• **EXERCISE DIRECTIONS**: Print back each record unchanged, without pictures.

• **THE INPUT**:
====
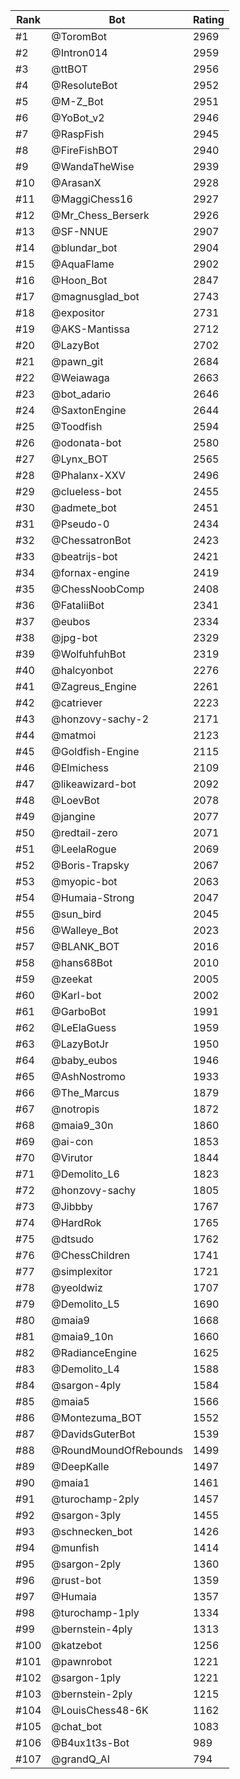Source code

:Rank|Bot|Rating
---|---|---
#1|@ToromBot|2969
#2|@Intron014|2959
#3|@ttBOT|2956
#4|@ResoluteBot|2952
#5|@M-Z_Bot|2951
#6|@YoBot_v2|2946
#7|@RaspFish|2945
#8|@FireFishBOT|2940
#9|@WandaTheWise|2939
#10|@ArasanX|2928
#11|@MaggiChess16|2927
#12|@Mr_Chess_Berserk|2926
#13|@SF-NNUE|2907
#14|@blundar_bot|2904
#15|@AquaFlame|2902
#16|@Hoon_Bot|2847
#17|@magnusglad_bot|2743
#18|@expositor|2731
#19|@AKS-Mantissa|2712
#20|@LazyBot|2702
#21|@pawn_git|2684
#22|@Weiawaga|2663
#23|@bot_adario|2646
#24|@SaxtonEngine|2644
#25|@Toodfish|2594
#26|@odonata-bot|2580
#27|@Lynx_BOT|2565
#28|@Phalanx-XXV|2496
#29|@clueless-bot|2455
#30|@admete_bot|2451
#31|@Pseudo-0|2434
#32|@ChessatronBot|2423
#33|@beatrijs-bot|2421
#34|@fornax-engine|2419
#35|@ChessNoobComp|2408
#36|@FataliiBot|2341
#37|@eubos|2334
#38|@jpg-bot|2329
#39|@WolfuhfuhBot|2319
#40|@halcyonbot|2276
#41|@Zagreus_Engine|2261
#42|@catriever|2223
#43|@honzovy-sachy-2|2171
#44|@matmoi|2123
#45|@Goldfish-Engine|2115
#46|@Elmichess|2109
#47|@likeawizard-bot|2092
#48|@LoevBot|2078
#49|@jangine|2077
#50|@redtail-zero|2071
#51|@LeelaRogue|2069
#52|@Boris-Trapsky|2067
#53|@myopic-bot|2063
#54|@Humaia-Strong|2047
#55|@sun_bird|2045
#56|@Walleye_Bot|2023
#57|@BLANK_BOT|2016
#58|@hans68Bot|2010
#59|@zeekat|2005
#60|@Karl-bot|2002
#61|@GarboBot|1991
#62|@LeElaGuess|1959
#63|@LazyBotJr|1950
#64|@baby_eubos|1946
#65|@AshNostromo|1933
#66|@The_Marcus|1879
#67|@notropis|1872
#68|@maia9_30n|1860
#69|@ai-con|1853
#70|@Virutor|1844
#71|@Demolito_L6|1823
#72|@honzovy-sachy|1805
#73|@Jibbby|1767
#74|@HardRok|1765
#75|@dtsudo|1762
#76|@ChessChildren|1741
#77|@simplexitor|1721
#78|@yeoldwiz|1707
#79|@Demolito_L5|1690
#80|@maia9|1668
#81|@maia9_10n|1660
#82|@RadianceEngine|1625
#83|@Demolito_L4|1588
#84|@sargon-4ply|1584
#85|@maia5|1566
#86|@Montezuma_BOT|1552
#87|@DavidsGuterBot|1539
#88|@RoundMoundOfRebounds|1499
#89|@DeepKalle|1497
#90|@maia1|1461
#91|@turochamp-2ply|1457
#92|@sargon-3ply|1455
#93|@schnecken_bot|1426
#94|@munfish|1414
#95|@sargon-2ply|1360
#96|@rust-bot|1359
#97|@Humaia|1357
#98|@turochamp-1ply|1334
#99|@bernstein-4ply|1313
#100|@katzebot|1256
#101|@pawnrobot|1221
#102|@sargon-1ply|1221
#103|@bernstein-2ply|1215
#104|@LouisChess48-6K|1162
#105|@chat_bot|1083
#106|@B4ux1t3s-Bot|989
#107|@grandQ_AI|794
====
• **RESPONSE**:
Source code

:Rank|Bot|Rating
---|---|---
#1|@ToromBot|2969
#2|@Intron014|2959
#3|@ttBOT|2956
#4|@ResoluteBot|2952
#5|@M-Z_Bot|2951
#6|@YoBot_v2|2946
#7|@RaspFish|2945
#8|@FireFishBOT|2940
#9|@WandaTheWise|2939
#10|@ArasanX|2928
#11|@MaggiChess16|2927
#12|@Mr_Chess_Berserk|2926
#13|@SF-NNUE|2907
#14|@blundar_bot|2904
#15|@AquaFlame|2902
#16|@Hoon_Bot|2847
#17|@magnusglad_bot|2743
#18|@expositor|2731
#19|@AKS-Mantissa|2712
#20|@LazyBot|2702
#21|@pawn_git|2684
#22|@Weiawaga|2663
#23|@bot_adario|2646
#24|@SaxtonEngine|2644
#25|@Toodfish|2594
#26|@odonata-bot|2580
#27|@Lynx_BOT|2565
#28|@Phalanx-XXV|2496
#29|@clueless-bot|2455
#30|@admete_bot|2451
#31|@Pseudo-0|2434
#32|@ChessatronBot|2423
#33|@beatrijs-bot|2421
#34|@fornax-engine|2419
#35|@ChessNoobComp|2408
#36|@FataliiBot|2341
#37|@eubos|2334
#38|@jpg-bot|2329
#39|@WolfuhfuhBot|2319
#40|@halcyonbot|2276
#41|@Zagreus_Engine|2261
#42|@catriever|2223
#43|@honzovy-sachy-2|2171
#44|@matmoi|2123
#45|@Goldfish-Engine|2115
#46|@Elmichess|2109
#47|@likeawizard-bot|2092
#48|@LoevBot|2078
#49|@jangine|2077
#50|@redtail-zero|2071
#51|@LeelaRogue|2069
#52|@Boris-Trapsky|2067
#53|@myopic-bot|2063
#54|@Humaia-Strong|2047
#55|@sun_bird|2045
#56|@Walleye_Bot|2023
#57|@BLANK_BOT|2016
#58|@hans68Bot|2010
#59|@zeekat|2005
#60|@Karl-bot|2002
#61|@GarboBot|1991
#62|@LeElaGuess|1959
#63|@LazyBotJr|1950
#64|@baby_eubos|1946
#65|@AshNostromo|1933
#66|@The_Marcus|1879
#67|@notropis|1872
#68|@maia9_30n|1860
#69|@ai-con|1853
#70|@Virutor|1844
#71|@Demolito_L6|1823
#72|@honzovy-sachy|1805
#73|@Jibbby|1767
#74|@HardRok|1765
#75|@dtsudo|1762
#76|@ChessChildren|1741
#77|@simplexitor|1721
#78|@yeoldwiz|1707
#79|@Demolito_L5|1690
#80|@maia9|1668
#81|@maia9_10n|1660
#82|@RadianceEngine|1625
#83|@Demolito_L4|1588
#84|@sargon-4ply|1584
#85|@maia5|1566
#86|@Montezuma_BOT|1552
#87|@DavidsGuterBot|1539
#88|@RoundMoundOfRebounds|1499
#89|@DeepKalle|1497
#90|@maia1|1461
#91|@turochamp-2ply|1457
#92|@sargon-3ply|1455
#93|@schnecken_bot|1426
#94|@munfish|1414
#95|@sargon-2ply|1360
#96|@rust-bot|1359
#97|@Humaia|1357
#98|@turochamp-1ply|1334
#99|@bernstein-4ply|1313
#100|@katzebot|1256
#101|@pawnrobot|1221
#102|@sargon-1ply|1221
#103|@bernstein-2ply|1215
#104|@LouisChess48-6K|1162
#105|@chat_bot|1083
#106|@B4ux1t3s-Bot|989
#107|@grandQ_AI|794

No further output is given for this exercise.